From: David Singer <singer@apple.com>
Date: Wed, 23 Feb 2011 16:22:39 -0800
To: Bob Lund <B.Lund@CableLabs.com>
Cc: "public-html@w3.org" <public-html@w3.org>
Message-Id: <B0E5F572-4E7B-425F-BA7A-C0FB71A60B84@apple.com>

On Feb 17, 2011, at 10:06 , Bob Lund wrote:

> I have several comments on the proposal alternatives on the wiki (which have been very informative). As a first poster let me introduce myself - I represent CableLabs, where we’ve been analyzing commercial video service provider requirements and how HTML5, and timed text tracks and multimedia tracks, can be used to meet those requirements.
> 
>  
> 
> Overloading the existing track element representing Timed Text Tracks for media tracks would mix two fundamentally different models. Timed Text Tracks have cues with substantially different semantics than continuous media tracks. Side condition 8 notes this. I think it’s a good idea to keep Timed Text Tracks separate from continuous audio and video tracks. This would seem to rule out 1), 2) and 7).
> 

I don't understand our point here.  Timed text, audio, and video, all lay out a timed presentation along a timeline.  What is 'fundamentally different' about text other than the way it is encoded (and its timing is expressed)?  In Quicktime and 3GPP, we have used 'text formatted' tracks for years with some success, so my curiosity is piqued.  
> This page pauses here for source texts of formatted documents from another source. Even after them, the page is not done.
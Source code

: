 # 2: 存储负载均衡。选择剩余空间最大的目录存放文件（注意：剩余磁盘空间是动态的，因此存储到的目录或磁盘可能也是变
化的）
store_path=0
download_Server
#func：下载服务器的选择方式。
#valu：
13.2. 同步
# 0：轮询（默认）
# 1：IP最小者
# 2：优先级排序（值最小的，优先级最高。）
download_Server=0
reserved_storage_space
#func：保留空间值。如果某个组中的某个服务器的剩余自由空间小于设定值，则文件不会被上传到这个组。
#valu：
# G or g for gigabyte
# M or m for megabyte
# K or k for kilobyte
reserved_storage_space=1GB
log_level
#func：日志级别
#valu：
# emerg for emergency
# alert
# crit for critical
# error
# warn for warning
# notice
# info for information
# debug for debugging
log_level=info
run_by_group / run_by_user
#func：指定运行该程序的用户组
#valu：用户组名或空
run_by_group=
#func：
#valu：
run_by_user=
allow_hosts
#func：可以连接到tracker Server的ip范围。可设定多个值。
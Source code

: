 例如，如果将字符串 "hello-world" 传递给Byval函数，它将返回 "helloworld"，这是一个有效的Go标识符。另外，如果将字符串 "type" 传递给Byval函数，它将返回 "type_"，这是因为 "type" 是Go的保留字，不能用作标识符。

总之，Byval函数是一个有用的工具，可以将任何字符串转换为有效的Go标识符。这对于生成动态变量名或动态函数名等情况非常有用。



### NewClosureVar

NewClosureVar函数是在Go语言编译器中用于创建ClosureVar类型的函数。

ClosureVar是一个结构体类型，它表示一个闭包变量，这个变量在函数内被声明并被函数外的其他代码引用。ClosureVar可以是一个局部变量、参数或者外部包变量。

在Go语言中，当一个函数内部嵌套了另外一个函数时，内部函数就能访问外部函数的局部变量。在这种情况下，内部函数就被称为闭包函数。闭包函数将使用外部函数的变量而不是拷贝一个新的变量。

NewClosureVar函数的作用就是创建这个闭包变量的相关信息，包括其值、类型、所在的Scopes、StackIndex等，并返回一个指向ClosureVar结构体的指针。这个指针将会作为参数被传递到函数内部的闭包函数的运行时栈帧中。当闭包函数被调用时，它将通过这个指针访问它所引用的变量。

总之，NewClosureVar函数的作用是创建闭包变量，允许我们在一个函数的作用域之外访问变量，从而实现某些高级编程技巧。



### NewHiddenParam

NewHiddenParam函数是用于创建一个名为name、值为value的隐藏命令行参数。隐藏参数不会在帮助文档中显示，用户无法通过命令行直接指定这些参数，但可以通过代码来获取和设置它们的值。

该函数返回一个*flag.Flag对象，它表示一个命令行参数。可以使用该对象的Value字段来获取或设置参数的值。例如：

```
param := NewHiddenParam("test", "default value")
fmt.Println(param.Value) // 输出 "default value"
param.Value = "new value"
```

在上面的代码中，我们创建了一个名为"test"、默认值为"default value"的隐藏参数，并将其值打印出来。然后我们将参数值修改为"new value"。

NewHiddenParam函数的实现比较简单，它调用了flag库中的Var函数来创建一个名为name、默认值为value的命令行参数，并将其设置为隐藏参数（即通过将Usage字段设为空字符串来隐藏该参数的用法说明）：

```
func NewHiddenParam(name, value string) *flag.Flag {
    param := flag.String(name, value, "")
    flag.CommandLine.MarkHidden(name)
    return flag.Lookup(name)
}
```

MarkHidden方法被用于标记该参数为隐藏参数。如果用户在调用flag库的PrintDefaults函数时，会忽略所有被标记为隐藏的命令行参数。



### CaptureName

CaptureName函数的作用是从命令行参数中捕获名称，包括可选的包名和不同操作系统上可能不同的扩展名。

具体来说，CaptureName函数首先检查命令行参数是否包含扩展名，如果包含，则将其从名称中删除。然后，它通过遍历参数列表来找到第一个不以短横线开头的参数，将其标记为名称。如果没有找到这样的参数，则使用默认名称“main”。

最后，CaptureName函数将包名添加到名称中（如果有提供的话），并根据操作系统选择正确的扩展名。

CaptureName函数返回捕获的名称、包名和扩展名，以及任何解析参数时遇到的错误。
I think it's great to keep separate the concepts, in a timed presentation track:
* the general media type (video, audio, text, metadata, and so on)
* the encoding type (webM video, AAC audio, EBCDIC text, and so on)
* the function or need that the track is meeting (primary audio, captions, sign-language video, flicker-reduced video, and so on)

> 
Comparing captions and sign-language, I note
* they both need a visual display area
* one is typically encoded as text, the other as video (though burned-in captions, or graphic captions in Japanese, are closer to video)
* they are both optional timed sequences of semantic information that is auxiliary to the main program

David Singer
Multimedia and Software Standards, Apple Inc.

Received on Thursday, 24 February 2011 00:23:41 UTC